A Minimalist Guide to Microsoft SQL Server 2017 on Ubuntu Linux

SQL Server is Microsoft's enterprise relational database offering. It was first released in 1989 and has seen support on various Windows and OS/2 platforms since it's release. In October 2017, Microsoft released SQL Server 2017 for Linux. To date, Ubuntu 16, Red Hat Enterprise Linux 7.3 and 7.4 as well as SUSE Enterprise Linux Server v12 are supported.

Though the Linux distribution is missing features found in the Windows offering, the result is a very useful and feature-rich database that fits in well in a UNIX environment.

In this post I'll walk through setting up SQL Server 2017, performing basic data import and export tasks as well as building reports via Jupyter Notebook and automating tasks using Apache Airflow.

Installing SQL Server 2017 on Ubuntu

To start I'll add the public key and package listings from Microsoft to my apt repository. The following was run on a fresh install of Ubuntu 16.04.2 LTS.

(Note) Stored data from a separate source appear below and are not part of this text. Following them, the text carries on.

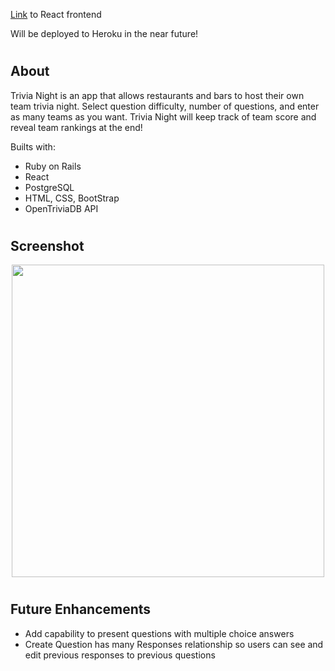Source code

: [Link](https://github.com/mckennapenley/trivia-night-rails) to React frontend

Will be deployed to Heroku in the near future!

#

## About

Trivia Night is an app that allows restaurants and bars to host their own team trivia night. Select question difficulty, number of questions, and enter as many teams as you want. Trivia Night will keep track of team score and reveal team rankings at the end!

Builts with:

- Ruby on Rails
- React
- PostgreSQL
- HTML, CSS, BootStrap
- OpenTriviaDB API

#

## Screenshot

<p align="center">
<img src="src/images/Trivia_Night_Screenshot.png"  height="500">
</p>

#

## Future Enhancements

- Add capability to present questions with multiple choice answers
- Create Question has many Responses relationship so users can see and edit previous responses to previous questions
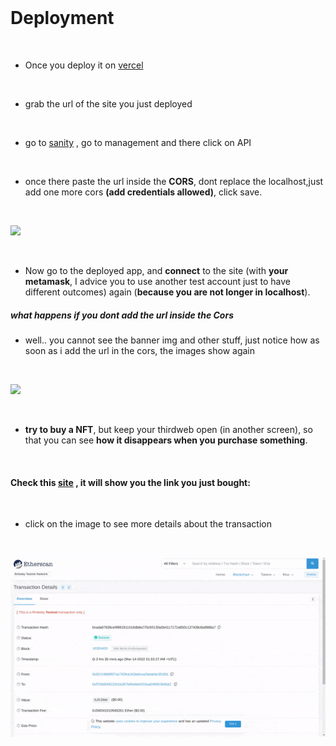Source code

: <!-- [![Puppycat_pose](https://emoji.gg/assets/emoji/8285-puppycat-pose.png)](https://emoji.gg/emoji/8285-puppycat-pose)

## Build OpenSea Blockchain Web 3.0 App with Next.js | Sanity.io | thirdweb

<br>

#### Credits:

<details>

<summary>click to unfold</summary>

<br>

Big thanks to **[CleverProgrammers](https://www.youtube.com/c/CleverProgrammer/videos)** , for sharing this **Great tutorial** on how to set up an **OpenSea Blockchain Web 3.0 App with Next.js | [Sanity.io](https://www.sanity.io/) | [thirdweb](https://thirdweb.com) | Tailwind | [Alchemy](https://www.alchemy.com/)**

<br>

##### check it out: [video tutorial](https://youtu.be/x3eRXeMB-4k)

##### Check this other tutorial:

##### [Build your own NFT marketplace like OpenSea clone with solidity,openzeppelin and polygon (SUBSCRIBE)](https://youtu.be/7Q5E6RvLlUw)

<br>

# Docs

> **Blockchain development:** Smart Contracts, security, IDE, Truffle & hardhat, Etherscan, Dapp | **NFT:** ERC's ... [all here](./z_articles.md) ✋

<br>

<br>

</details>

<br>

---

#### Login:

<details>
<summary>click to unfold</summary>

   <br>

#### Login in Metamask : [metamask](https://metamask.io/)

#### Login in ThirdWeb : [Thirdweb](https://bit.ly/3EJLftx)

#### Login [Opensea](https://testnets.opensea.io/)

<br>

> **yarn dev** to start server on 3000 and in **sanity**, to start server sanity on 3333 🌵 but log into: cd studio then type **sanity start**

<br>

### Fake eth

[faucets.chain](https://faucets.chain.link/rinkeby)

<br>

</details>

<br>
<br>

#### Branches

<details>
<summary>click to unfold</summary>


###### [1-yarn-default-setup](https://github.com/nadiamariduena/opensea-marketplace/tree/1-yarn-default-setup)

###### [2.sanityio-installation](https://github.com/nadiamariduena/opensea-marketplace/tree/2.sanityio-installation)

###### [3-metamask-thirweb-connection-market-nft-setup-sanity-last-details](https://github.com/nadiamariduena/opensea-marketplace/tree/3-metamask-thirweb-connection-market-nft-setup-sanity-last-details)

###### [4-header-tailwing-routing](https://github.com/nadiamariduena/opensea-marketplace/tree/4-header-tailwing-routing)

###### [5-hero-component](https://github.com/nadiamariduena/opensea-marketplace/tree/5-hero-component)

###### [6-sanity-auth-and-notification-with-toaster](https://github.com/nadiamariduena/opensea-marketplace/tree/6-sanity-auth-and-notification-with-toaster)

###### [7-collection-page-nftmodule-marketplace-listing-alchemy-dynamic.creating-user-sanity](https://github.com/nadiamariduena/opensea-marketplace/tree/7-collection-page-nftmodule-marketplace-listing-alchemy-dynamic.creating-user-sanity)

###### [8-nft-individualpath-imagevisibility-issue-purchase-button](https://github.com/nadiamariduena/opensea-marketplace/tree/8-nft-individualpath-imagevisibility-issue-purchase-button)

<br>

</details>

<br>

  ok cool now how can we do it for several markets and not just one -->

<br>

# Deployment

<br>

- Once you deploy it on [vercel](https://vercel.com/)

<br>

- grab the url of the site you just deployed

<br>

- go to [sanity](https://www.sanity.io/manage/personal/) , go to management and there click on API

<br>

- once there paste the url inside the **CORS**, dont replace the localhost,just add one more cors **(add credentials allowed)**, click save.

<br>

[<img src="./z_img-read/deployment1_CORS.gif"/>]()

  <br>

- Now go to the deployed app, and **connect** to the site (with **your metamask**, I advice you to use another test account just to have different outcomes) again (**because you are not longer in localhost**).

##### what happens if you dont add the url inside the Cors

- well.. you cannot see the banner img and other stuff, just notice how as soon as i add the url in the cors, the images show again

<br>

[<img src="./z_img-read/deployment2_CORS.gif"/>]()

<br>

- **try to buy a NFT**, but keep your thirdweb open (in another screen), so that you can see **how it disappears when you purchase something**.

<br>

#### Check this [site](https://rinkeby.etherscan.io/tx/0xada67836ce9f881911018db8e270c65130a5b4117172a850c137439c8a8988a7) , it will show you the link you just bought:

<br>

- click on the image to see more details about the transaction

<br>

[<img src="./z_img-read/etherscanner.gif"/>](https://rinkeby.etherscan.io/tx/0xada67836ce9f881911018db8e270c65130a5b4117172a850c137439c8a8988a7)

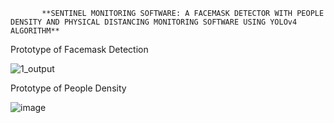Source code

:            **SENTINEL MONITORING SOFTWARE: A FACEMASK DETECTOR WITH PEOPLE DENSITY AND PHYSICAL DISTANCING MONITORING SOFTWARE USING YOLOv4 ALGORITHM**


Prototype of Facemask Detection

![1_output](https://user-images.githubusercontent.com/90967308/160374354-d7c736b8-1d8e-4e9c-9b23-cca6835bc85e.jpg)

Prototype of People Density

![image](https://user-images.githubusercontent.com/90967308/160373796-ed8da42b-2504-480e-aa6e-bade08ea889f.png)
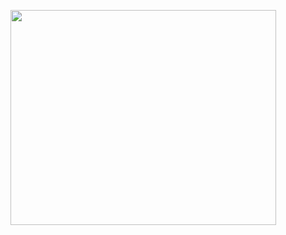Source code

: <a href='http://www.youtube.com/watch?feature=player_embedded&v=BRk6tfPI-ls' target='_blank'><img src='http://img.youtube.com/vi/BRk6tfPI-ls/0.jpg' width='425' height=344 /></a>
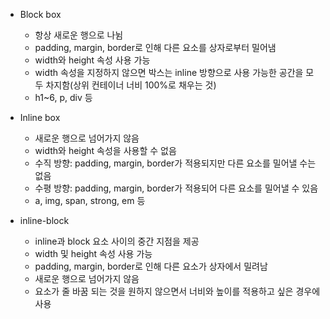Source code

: - Block box
   - 항상 새로운 행으로 나뉨
   - padding, margin, border로 인해 다른 요소를 상자로부터 밀어냄
   - width와 height 속성 사용 가능
   - width 속성을 지정하지 않으면 박스는 inline 방향으로 사용 가능한 공간을 모두 차지함(상위 컨테이너 너비 100%로 채우는 것)
   - h1~6, p, div 등

- Inline box
   - 새로운 행으로 넘어가지 않음
   - width와 height 속성을 사용할 수 없음
   - 수직 방향: padding, margin, border가 적용되지만 다른 요소를 밀어낼 수는 없음
   - 수평 방향: padding, margin, border가 적용되어 다른 요소를 밀어낼 수 있음
   - a, img, span, strong, em 등

- inline-block
  - inline과 block 요소 사이의 중간 지점을 제공
  - width 및 height 속성 사용 가능
  - padding, margin, border로 인해 다른 요소가 상자에서 밀려남
  - 새로운 행으로 넘어가지 않음
  - 요소가 줄 바꿈 되는 것을 원하지 않으면서 너비와 높이를 적용하고 싶은 경우에 사용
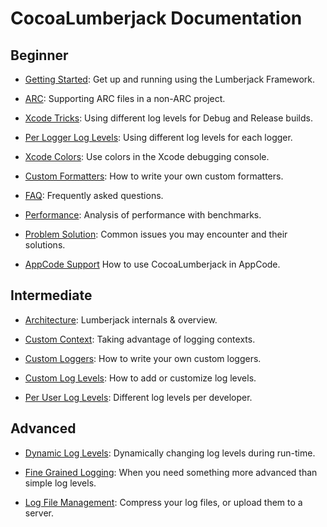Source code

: 
CocoaLumberjack Documentation 
=============================

## Beginner

* [Getting Started](GettingStarted.md): Get up and running using the Lumberjack Framework.

* [ARC](ARC.md): Supporting ARC files in a non-ARC project.

* [Xcode Tricks](XcodeTricks.md): Using different log levels for Debug and Release builds.

* [Per Logger Log Levels](PerLoggerLogLevels.md): Using different log levels for each logger.

* [Xcode Colors](XcodeColors.md): Use colors in the Xcode debugging console.

* [Custom Formatters](CustomFormatters.md): How to write your own custom formatters.

* [FAQ](FAQ.md): Frequently asked questions.

* [Performance](Performance.md): Analysis of performance with benchmarks.

* [Problem Solution](ProblemSolution.md): Common issues you may encounter and their solutions.

* [AppCode Support](AppCode-support.md) How to use CocoaLumberjack in AppCode.

## Intermediate

* [Architecture](Architecture.md): Lumberjack internals & overview.

* [Custom Context](CustomContext.md): Taking advantage of logging contexts.

* [Custom Loggers](CustomLoggers.md): How to write your own custom loggers.

* [Custom Log Levels](CustomLogLevels.md): How to add or customize log levels.

* [Per User Log Levels](PerUserLogLevels.md): Different log levels per developer.

## Advanced

* [Dynamic Log Levels](DynamicLogLevels.md): Dynamically changing log levels during run-time.

* [Fine Grained Logging](FineGrainedLogging.md): When you need something more advanced than simple log levels.

* [Log File Management](LogFileManagement.md): Compress your log files, or upload them to a server.

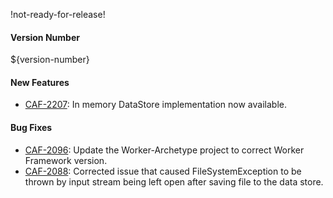 !not-ready-for-release!

#### Version Number
${version-number}

#### New Features
 - [CAF-2207](https://jira.autonomy.com/browse/CAF-2207): In memory DataStore implementation now available.

#### Bug Fixes

 - [CAF-2096](https://jira.autonomy.com/browse/CAF-2096): Update the Worker-Archetype project to correct Worker
 Framework version.
 - [CAF-2088](https://jira.autonomy.com/browse/CAF-2088): Corrected issue that caused FileSystemException to be thrown
 by input stream being left open after saving file to the data store.

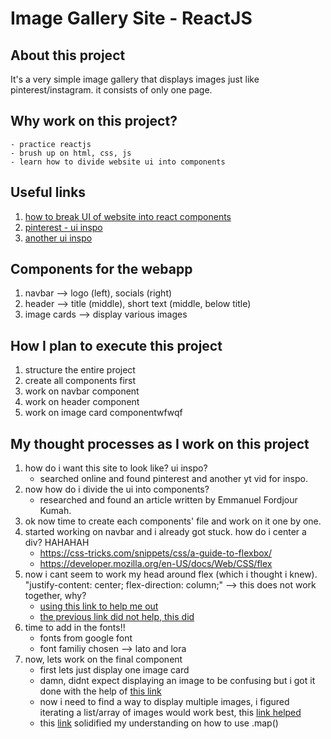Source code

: # Image Gallery Site - ReactJS

## About this project
It's a very simple image gallery that displays images just like pinterest/instagram. it consists of only one page.

## Why work on this project? 
    - practice reactjs
    - brush up on html, css, js
    - learn how to divide website ui into components

## Useful links
1. [how to break UI of website into react components](https://dev.to/efkumah/how-to-break-the-ui-of-any-website-into-react-components-10lc)
2. [pinterest - ui inspo](https://www.pinterest.com/marvinraj77/lofi/)
3. [another ui inspo](https://www.youtube.com/watch?v=vUe91uOx7R0)

## Components for the webapp
1. navbar --> logo (left), socials (right)
2. header --> title (middle), short text (middle, below title)
3. image cards --> display various images

## How I plan to execute this project
1. structure the entire project
2. create all components first
2. work on navbar component
3. work on header component
4. work on image card componentwfwqf

## My thought processes as I work on this project
1. how do i want this site to look like? ui inspo?
    - searched online and found pinterest and another yt vid for inspo.
2. now how do i divide the ui into components?
    - researched and found an article written by Emmanuel Fordjour Kumah.
3. ok now time to create each components' file and work on it one by one.  
4. started working on navbar and i already got stuck. how do i center a div? HAHAHAH
    - https://css-tricks.com/snippets/css/a-guide-to-flexbox/
    - https://developer.mozilla.org/en-US/docs/Web/CSS/flex
5. now i cant seem to work my head around flex (which i thought i knew). "justify-content: center;
  flex-direction: column;" --> this does not work together, why?
    - [using this link to help me out](https://developer.mozilla.org/en-US/docs/Web/CSS/CSS_flexible_box_layout/Aligning_items_in_a_flex_container)
    - [the previous link did not help, this did](https://blog.hubspot.com/website/center-div-css)
6. time to add in the fonts!!
    - fonts from google font
    - font familiy chosen --> lato and lora
7. now, lets work on the final component
    - first lets just display one image card
    - damn, didnt expect displaying an image to be confusing but i got it done with the help of [this link](https://medium.com/@viditkumar.au/display-images-in-react-628e6cd4f4d8)
    - now i need to find a way to display multiple images, i figured iterating a list/array of images would work best, this [link helped](https://www.shecodes.io/athena/38787-how-to-import-and-loop-through-local-images-in-a-react-component)
    - this [link](https://www.digitalocean.com/community/tutorials/4-uses-of-javascripts-arraymap-you-should-know) solidified my understanding on how to use .map()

$ wget -q https://packages.microsoft.com/keys/microsoft.asc -O - \
    | sudo apt-key add -
$ wget -q https://packages.microsoft.com/config/ubuntu/16.04/mssql-server-2017.list -O - \
    | sudo tee /etc/apt/sources.list.d/mssql-server-2017.list
$ wget -q https://packages.microsoft.com/config/ubuntu/16.04/prod.list -O - \
    | sudo tee /etc/apt/sources.list.d/msprod.list
$ sudo apt update

I'll then install SQL Server, one of its tooling packages, git and Python.

$ sudo apt install \
    git \
    mssql-server \
    mssql-tools \
    python-pip \
    python-virtualenv

The following will allow you to configure the SQL Server license as well as set the SQL Server system administrator password.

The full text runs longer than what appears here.